Problem to work on: What's needed: every entry, printed exactly, minus the images.

------ Provided information

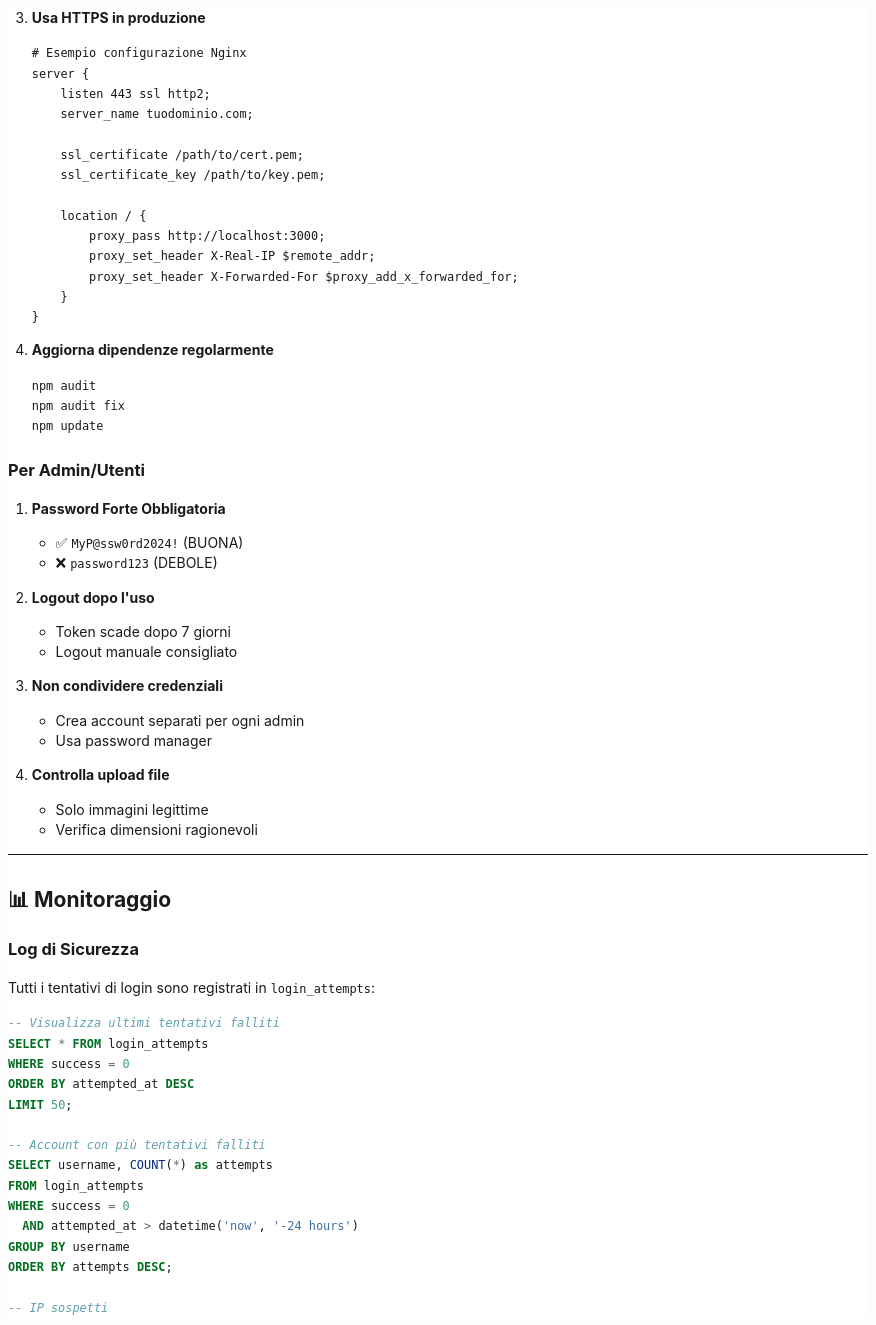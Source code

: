 3. **Usa HTTPS in produzione**
   ```nginx
   # Esempio configurazione Nginx
   server {
       listen 443 ssl http2;
       server_name tuodominio.com;
       
       ssl_certificate /path/to/cert.pem;
       ssl_certificate_key /path/to/key.pem;
       
       location / {
           proxy_pass http://localhost:3000;
           proxy_set_header X-Real-IP $remote_addr;
           proxy_set_header X-Forwarded-For $proxy_add_x_forwarded_for;
       }
   }
   ```

4. **Aggiorna dipendenze regolarmente**
   ```bash
   npm audit
   npm audit fix
   npm update
   ```

### Per Admin/Utenti

1. **Password Forte Obbligatoria**
   - ✅ `MyP@ssw0rd2024!` (BUONA)
   - ❌ `password123` (DEBOLE)

2. **Logout dopo l'uso**
   - Token scade dopo 7 giorni
   - Logout manuale consigliato

3. **Non condividere credenziali**
   - Crea account separati per ogni admin
   - Usa password manager

4. **Controlla upload file**
   - Solo immagini legittime
   - Verifica dimensioni ragionevoli

---

## 📊 Monitoraggio

### Log di Sicurezza

Tutti i tentativi di login sono registrati in `login_attempts`:

```sql
-- Visualizza ultimi tentativi falliti
SELECT * FROM login_attempts 
WHERE success = 0 
ORDER BY attempted_at DESC 
LIMIT 50;

-- Account con più tentativi falliti
SELECT username, COUNT(*) as attempts 
FROM login_attempts 
WHERE success = 0 
  AND attempted_at > datetime('now', '-24 hours')
GROUP BY username 
ORDER BY attempts DESC;

-- IP sospetti
```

------------

Written solution:
Source code

: 3. **Usa HTTPS in produzione**
   ```nginx
   # Esempio configurazione Nginx
   server {
       listen 443 ssl http2;
       server_name tuodominio.com;
       
       ssl_certificate /path/to/cert.pem;
       ssl_certificate_key /path/to/key.pem;
       
       location / {
           proxy_pass http://localhost:3000;
           proxy_set_header X-Real-IP $remote_addr;
           proxy_set_header X-Forwarded-For $proxy_add_x_forwarded_for;
       }
   }
   ```

4. **Aggiorna dipendenze regolarmente**
   ```bash
   npm audit
   npm audit fix
   npm update
   ```

### Per Admin/Utenti

1. **Password Forte Obbligatoria**
   - ✅ `MyP@ssw0rd2024!` (BUONA)
   - ❌ `password123` (DEBOLE)

2. **Logout dopo l'uso**
   - Token scade dopo 7 giorni
   - Logout manuale consigliato

3. **Non condividere credenziali**
   - Crea account separati per ogni admin
   - Usa password manager

4. **Controlla upload file**
   - Solo immagini legittime
   - Verifica dimensioni ragionevoli

---

## 📊 Monitoraggio

### Log di Sicurezza

Tutti i tentativi di login sono registrati in `login_attempts`:

```sql
-- Visualizza ultimi tentativi falliti
SELECT * FROM login_attempts 
WHERE success = 0 
ORDER BY attempted_at DESC 
LIMIT 50;

-- Account con più tentativi falliti
SELECT username, COUNT(*) as attempts 
FROM login_attempts 
WHERE success = 0 
  AND attempted_at > datetime('now', '-24 hours')
GROUP BY username 
ORDER BY attempts DESC;

-- IP sospetti
```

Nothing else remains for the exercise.